Dimezzato il consumo di alcol in Russia negli ultimi otto anni

Dominio pubblico

Nonostante gli stereotipi ancora oggi profondamente diffusi, negli ultimi otto anni in Russia il consumo di alcol si è praticamente dimezzato. Lo ha rivelato il ministro della Salute Veronika Skvortsova, citata dalla stampa locale.

“Il lavoro condotto in questo ambito ha permesso di ridurre il consumo di alcol e tabacco - ha detto -. Il consumo annuale di alcol è infatti passato da 18 litri per persona del 2011, ai 9,3 del 2018: quasi la metà”.

Secondo il ministro, ciò comporterebbe anche una riduzione delle intossicazioni e delle malattie legate all’alcol, che incidono profondamente sul tasso di mortalità.

Secondo l’Organizzazione Mondiale della Sanità, nel 2016 in Russia venivano consumati 11,7 litri di alcol all’anno per persona.
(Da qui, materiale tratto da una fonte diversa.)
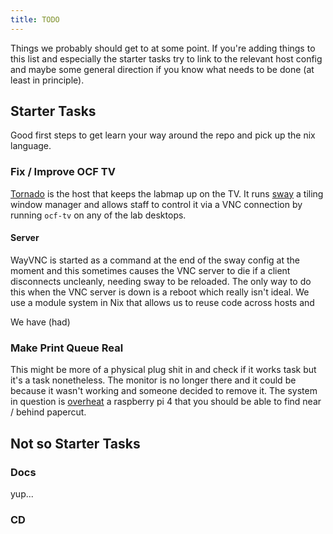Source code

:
 ```yaml
---
title: TODO
---
```


Things we probably should get to at some point. If you're adding things to this
list and especially the starter tasks try to link to the relevant host config
and maybe some general direction if you know what needs to be done (at least in principle).

## Starter Tasks
Good first steps to get learn your way around the repo and pick up the nix language.

### Fix / Improve OCF TV
[Tornado](https://github.com/ocf/nix/tree/main/hosts/misc/tornado.nix) is the host that keeps the labmap up on the TV. It runs [sway](https://swaywm.org/)
a tiling window manager and allows staff to control it via a VNC connection
by running `ocf-tv` on any of the lab desktops.

#### Server
WayVNC is started as a command at the end of the sway config at the moment and this
sometimes causes the VNC server to die if a client disconnects uncleanly, needing sway
to be reloaded. The only way to do this when the VNC server is down is a reboot which really
isn't ideal. We use a module system in Nix that allows us to reuse code across hosts and 

We have (had)

### Make Print Queue Real
This might be more of a physical plug shit in and check if it works task but it's a task nonetheless.
The monitor is no longer there and it could be because it wasn't working and someone decided to remove
it. The system in question is [overheat](https://github.com/ocf/nix/tree/main/hosts/overheat.nix) a 
raspberry pi 4 that you should be able to find near / behind papercut.

## Not so Starter Tasks

### Docs
yup...

### CD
Un valore che in Francia è pari al 12,6, in Belgio al 12,1 e in Svizzera dell’11,5.

I paesi europei più “sobri” risultano essere Bosnia ed Erzegovina (6,4 litri), Albania (7,5 litri), Italia e Norvegia (7,7 litri); i maggiori consumatori si sono rivelati i moldavi (15,2 litri), i lituani (15 litri) e i cechi (14,4 litri).